Records from a dataset:
┄┄┄┄┄┄┄┄┄┄┄┄┄┄┄┄┄┄┄┄
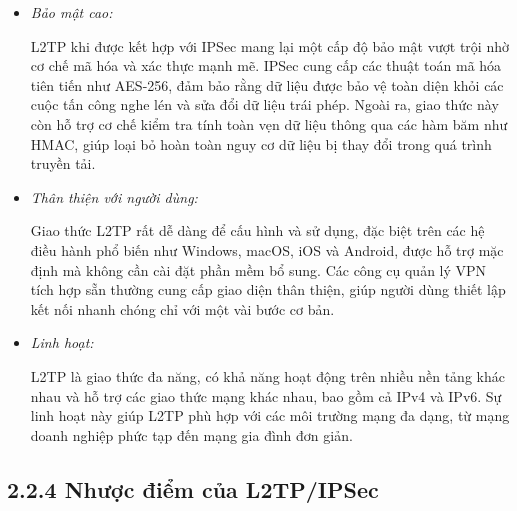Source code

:    \begin{itemize}
        \item \textit{Bảo mật cao:}
        
        L2TP khi được kết hợp với IPSec mang lại một cấp độ bảo mật vượt trội nhờ cơ chế mã hóa và xác thực mạnh mẽ. IPSec cung cấp các thuật toán mã hóa tiên tiến như AES-256, đảm bảo rằng dữ liệu được bảo vệ toàn diện khỏi các cuộc tấn công nghe lén và sửa đổi dữ liệu trái phép. Ngoài ra, giao thức này còn hỗ trợ cơ chế kiểm tra tính toàn vẹn dữ liệu thông qua các hàm băm như HMAC, giúp loại bỏ hoàn toàn nguy cơ dữ liệu bị thay đổi trong quá trình truyền tải.
        \item \textit{Thân thiện với người dùng:}

        Giao thức L2TP rất dễ dàng để cấu hình và sử dụng, đặc biệt trên các hệ điều hành phổ biến như Windows, macOS, iOS và Android, được hỗ trợ mặc định mà không cần cài đặt phần mềm bổ sung. Các công cụ quản lý VPN tích hợp sẵn thường cung cấp giao diện thân thiện, giúp người dùng thiết lập kết nối nhanh chóng chỉ với một vài bước cơ bản.

        \item \textit{Linh hoạt:}

        L2TP là giao thức đa năng, có khả năng hoạt động trên nhiều nền tảng khác nhau và hỗ trợ các giao thức mạng khác nhau, bao gồm cả IPv4 và IPv6. Sự linh hoạt này giúp L2TP phù hợp với các môi trường mạng đa dạng, từ mạng doanh nghiệp phức tạp đến mạng gia đình đơn giản. 
    \end{itemize} 
 \subsection*{2.2.4 Nhược điểm của L2TP/IPSec}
┄┄┄┄┄┄┄┄┄┄┄┄┄┄┄┄┄┄┄┄
▸ DIRECTIONS FOR THIS TASK
In the records above, find each line with the string "textit" and list it.

▸ RESULT OF THE EXERCISE
        \item \textit{Bảo mật cao:}
        \item \textit{Thân thiện với người dùng:}
        \item \textit{Linh hoạt:}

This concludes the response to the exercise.